The reply must repeat the listing below exactly and carry none of its pictures.
** Opening Data for analysis block **
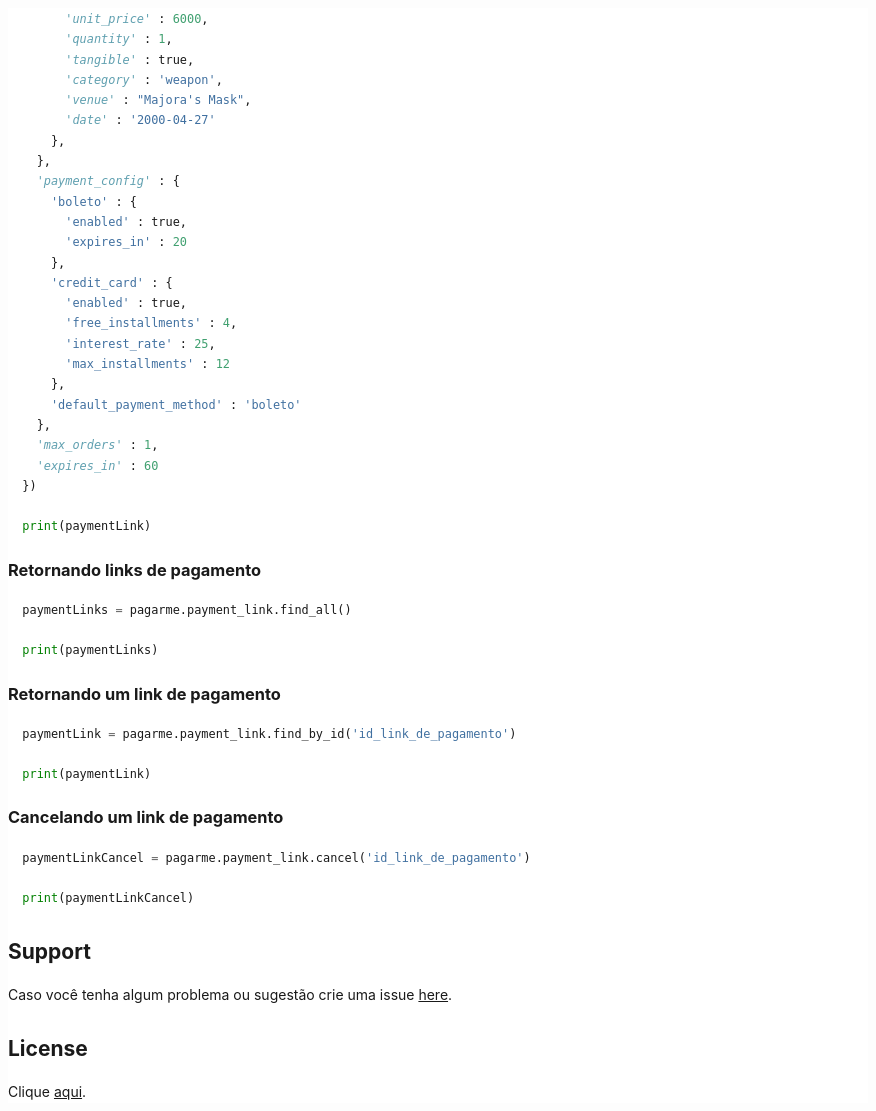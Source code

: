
```python
        'unit_price' : 6000,
        'quantity' : 1,
        'tangible' : true,
        'category' : 'weapon',
        'venue' : "Majora's Mask",
        'date' : '2000-04-27'
      },
    },
    'payment_config' : {
      'boleto' : {
        'enabled' : true,
        'expires_in' : 20
      },
      'credit_card' : {
        'enabled' : true,
        'free_installments' : 4,
        'interest_rate' : 25,
        'max_installments' : 12
      },
      'default_payment_method' : 'boleto'
    },
    'max_orders' : 1,
    'expires_in' : 60
  })

  print(paymentLink)
```

### Retornando links de pagamento

```python
  paymentLinks = pagarme.payment_link.find_all()

  print(paymentLinks)
```

### Retornando um link de pagamento

```python
  paymentLink = pagarme.payment_link.find_by_id('id_link_de_pagamento')

  print(paymentLink)
```

### Cancelando um link de pagamento

```python
  paymentLinkCancel = pagarme.payment_link.cancel('id_link_de_pagamento')

  print(paymentLinkCancel)
```

## Support
Caso você tenha algum problema ou sugestão crie uma issue [here](https://github.com/pagarme/pagarme-python/issues).

## License

Clique [aqui](LICENSE).
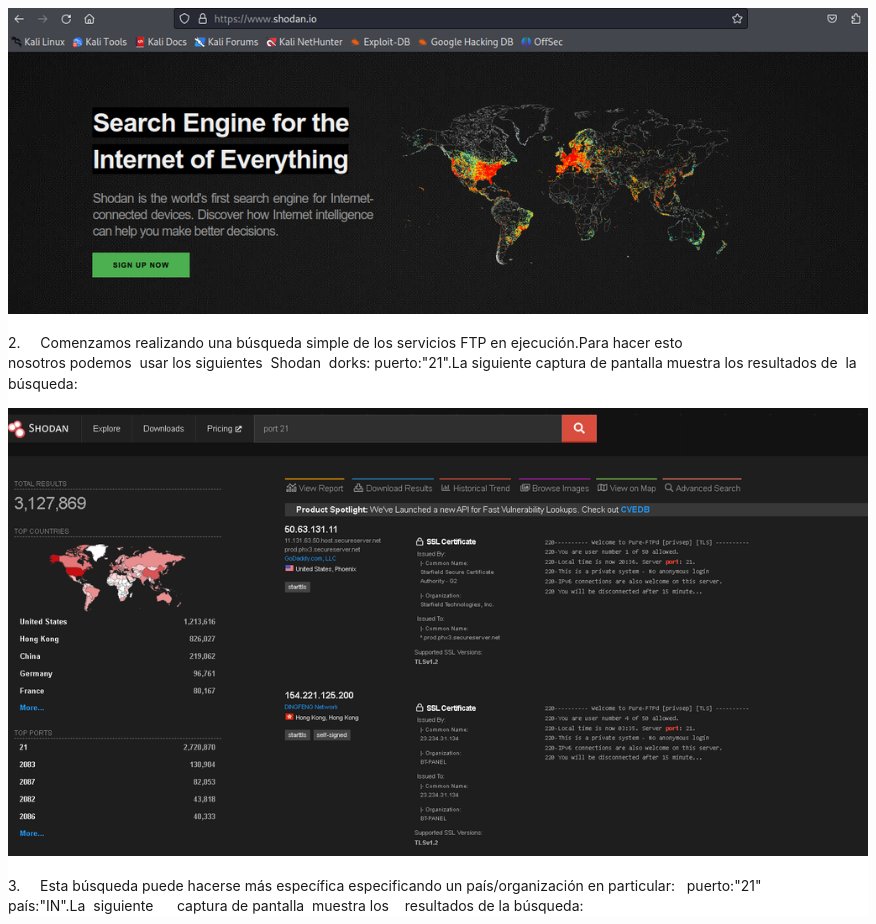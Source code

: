 ![](img/shodanio.png)

2.     Comenzamos realizando una búsqueda simple de los servicios FTP en ejecución.Para hacer esto     nosotros podemos  usar los siguientes  Shodan  dorks: puerto:"21".La siguiente captura de pantalla muestra los resultados de  la búsqueda:

![](img/port21.png)

3.     Esta búsqueda puede hacerse más específica especificando un país/organización en particular:   puerto:"21" país:"IN".La  siguiente      captura de pantalla  muestra los    resultados de la búsqueda:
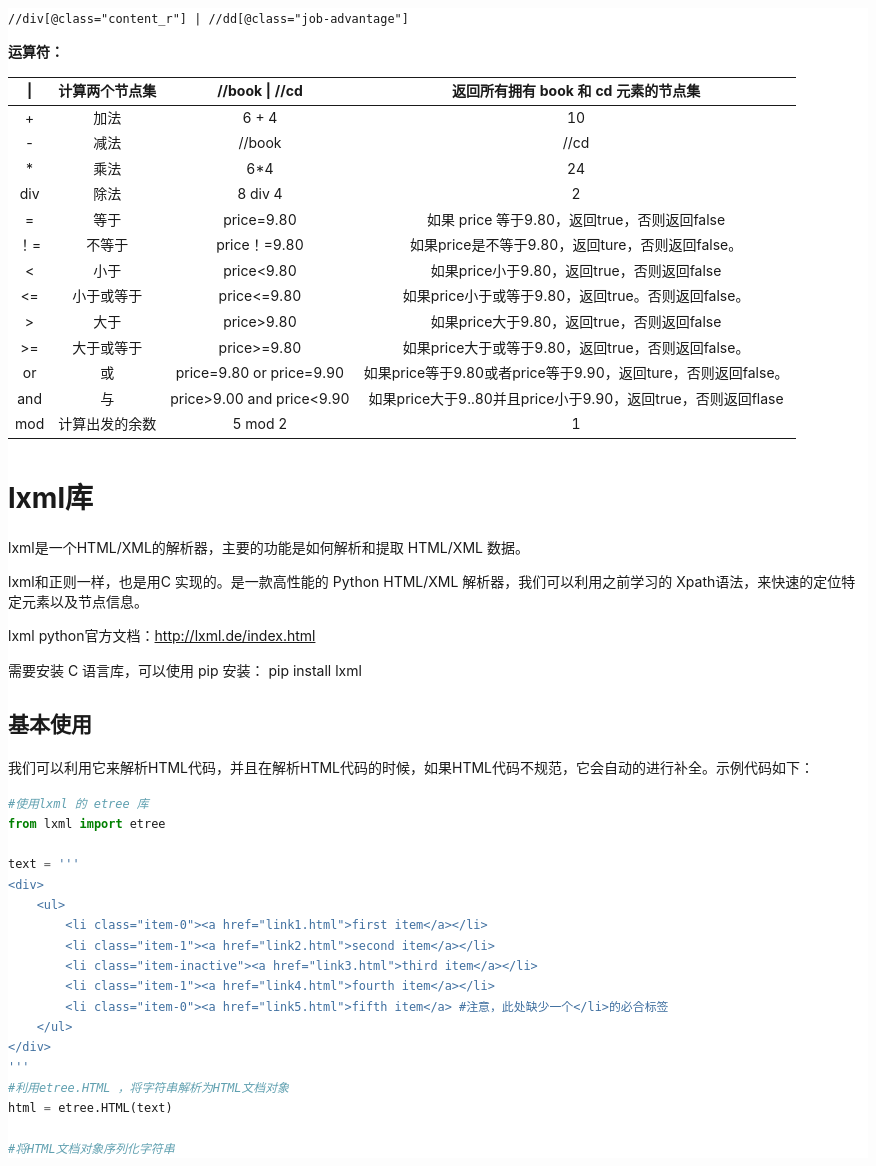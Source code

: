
```lxml
//div[@class="content_r"] | //dd[@class="job-advantage"]
```



**运算符：**

|\||计算两个节点集|//book \| //cd|返回所有拥有 book 和 cd 元素的节点集|
|:----:|:----:|:----:|:----:|
|+|加法|6 + 4|10|
|-|减法|//book | //cd|2|
|\*|乘法|6\*4|24|
|div|除法|8 div 4|2|
| = |等于|price=9.80|如果 price 等于9.80，返回true，否则返回false|
|！=|不等于|price！=9.80|如果price是不等于9.80，返回ture，否则返回false。|
|<|小于|price<9.80 |如果price小于9.80，返回true，否则返回false|
|<=|小于或等于|price<=9.80|如果price小于或等于9.80，返回true。否则返回false。|
|>|大于|price>9.80|如果price大于9.80，返回true，否则返回false|
|>=|大于或等于|price>=9.80|如果price大于或等于9.80，返回true，否则返回false。|
|or|或|price=9.80 or price=9.90|如果price等于9.80或者price等于9.90，返回ture，否则返回false。|
|and|与|price>9.00 and price<9.90|如果price大于9..80并且price小于9.90，返回true，否则返回flase|
|mod|计算出发的余数|5 mod 2|1|


# lxml库

lxml是一个HTML/XML的解析器，主要的功能是如何解析和提取 HTML/XML 数据。

lxml和正则一样，也是用C 实现的。是一款高性能的 Python HTML/XML 解析器，我们可以利用之前学习的 Xpath语法，来快速的定位特定元素以及节点信息。

lxml python官方文档：http://lxml.de/index.html       

需要安装 C 语言库，可以使用 pip 安装： pip install lxml

## 基本使用

我们可以利用它来解析HTML代码，并且在解析HTML代码的时候，如果HTML代码不规范，它会自动的进行补全。示例代码如下：

```python
#使用lxml 的 etree 库
from lxml import etree

text = '''
<div>
    <ul>
        <li class="item-0"><a href="link1.html">first item</a></li>
        <li class="item-1"><a href="link2.html">second item</a></li>
        <li class="item-inactive"><a href="link3.html">third item</a></li>
        <li class="item-1"><a href="link4.html">fourth item</a></li>
        <li class="item-0"><a href="link5.html">fifth item</a> #注意，此处缺少一个</li>的必合标签
    </ul>
</div>
'''
#利用etree.HTML ，将字符串解析为HTML文档对象
html = etree.HTML(text)

#将HTML文档对象序列化字符串
```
** Closing Data for analysis block **
Exercise answer
Source code

:
```python
        'unit_price' : 6000,
        'quantity' : 1,
        'tangible' : true,
        'category' : 'weapon',
        'venue' : "Majora's Mask",
        'date' : '2000-04-27'
      },
    },
    'payment_config' : {
      'boleto' : {
        'enabled' : true,
        'expires_in' : 20
      },
      'credit_card' : {
        'enabled' : true,
        'free_installments' : 4,
        'interest_rate' : 25,
        'max_installments' : 12
      },
      'default_payment_method' : 'boleto'
    },
    'max_orders' : 1,
    'expires_in' : 60
  })

  print(paymentLink)
```

### Retornando links de pagamento

```python
  paymentLinks = pagarme.payment_link.find_all()

  print(paymentLinks)
```

### Retornando um link de pagamento

```python
  paymentLink = pagarme.payment_link.find_by_id('id_link_de_pagamento')

  print(paymentLink)
```

### Cancelando um link de pagamento

```python
  paymentLinkCancel = pagarme.payment_link.cancel('id_link_de_pagamento')

  print(paymentLinkCancel)
```

## Support
Caso você tenha algum problema ou sugestão crie uma issue [here](https://github.com/pagarme/pagarme-python/issues).

## License

Clique [aqui](LICENSE).
Source code

: ![](img/shodanio.png)

2.     Comenzamos realizando una búsqueda simple de los servicios FTP en ejecución.Para hacer esto     nosotros podemos  usar los siguientes  Shodan  dorks: puerto:"21".La siguiente captura de pantalla muestra los resultados de  la búsqueda:

![](img/port21.png)

3.     Esta búsqueda puede hacerse más específica especificando un país/organización en particular:   puerto:"21" país:"IN".La  siguiente      captura de pantalla  muestra los    resultados de la búsqueda:
Source code

:
```lxml
//div[@class="content_r"] | //dd[@class="job-advantage"]
```



**运算符：**

|\||计算两个节点集|//book \| //cd|返回所有拥有 book 和 cd 元素的节点集|
|:----:|:----:|:----:|:----:|
|+|加法|6 + 4|10|
|-|减法|//book | //cd|2|
|\*|乘法|6\*4|24|
|div|除法|8 div 4|2|
| = |等于|price=9.80|如果 price 等于9.80，返回true，否则返回false|
|！=|不等于|price！=9.80|如果price是不等于9.80，返回ture，否则返回false。|
|<|小于|price<9.80 |如果price小于9.80，返回true，否则返回false|
|<=|小于或等于|price<=9.80|如果price小于或等于9.80，返回true。否则返回false。|
|>|大于|price>9.80|如果price大于9.80，返回true，否则返回false|
|>=|大于或等于|price>=9.80|如果price大于或等于9.80，返回true，否则返回false。|
|or|或|price=9.80 or price=9.90|如果price等于9.80或者price等于9.90，返回ture，否则返回false。|
|and|与|price>9.00 and price<9.90|如果price大于9..80并且price小于9.90，返回true，否则返回flase|
|mod|计算出发的余数|5 mod 2|1|


# lxml库

lxml是一个HTML/XML的解析器，主要的功能是如何解析和提取 HTML/XML 数据。

lxml和正则一样，也是用C 实现的。是一款高性能的 Python HTML/XML 解析器，我们可以利用之前学习的 Xpath语法，来快速的定位特定元素以及节点信息。

lxml python官方文档：http://lxml.de/index.html       

需要安装 C 语言库，可以使用 pip 安装： pip install lxml

## 基本使用

我们可以利用它来解析HTML代码，并且在解析HTML代码的时候，如果HTML代码不规范，它会自动的进行补全。示例代码如下：

```python
#使用lxml 的 etree 库
from lxml import etree

text = '''
<div>
    <ul>
        <li class="item-0"><a href="link1.html">first item</a></li>
        <li class="item-1"><a href="link2.html">second item</a></li>
        <li class="item-inactive"><a href="link3.html">third item</a></li>
        <li class="item-1"><a href="link4.html">fourth item</a></li>
        <li class="item-0"><a href="link5.html">fifth item</a> #注意，此处缺少一个</li>的必合标签
    </ul>
</div>
'''
#利用etree.HTML ，将字符串解析为HTML文档对象
html = etree.HTML(text)

#将HTML文档对象序列化字符串
```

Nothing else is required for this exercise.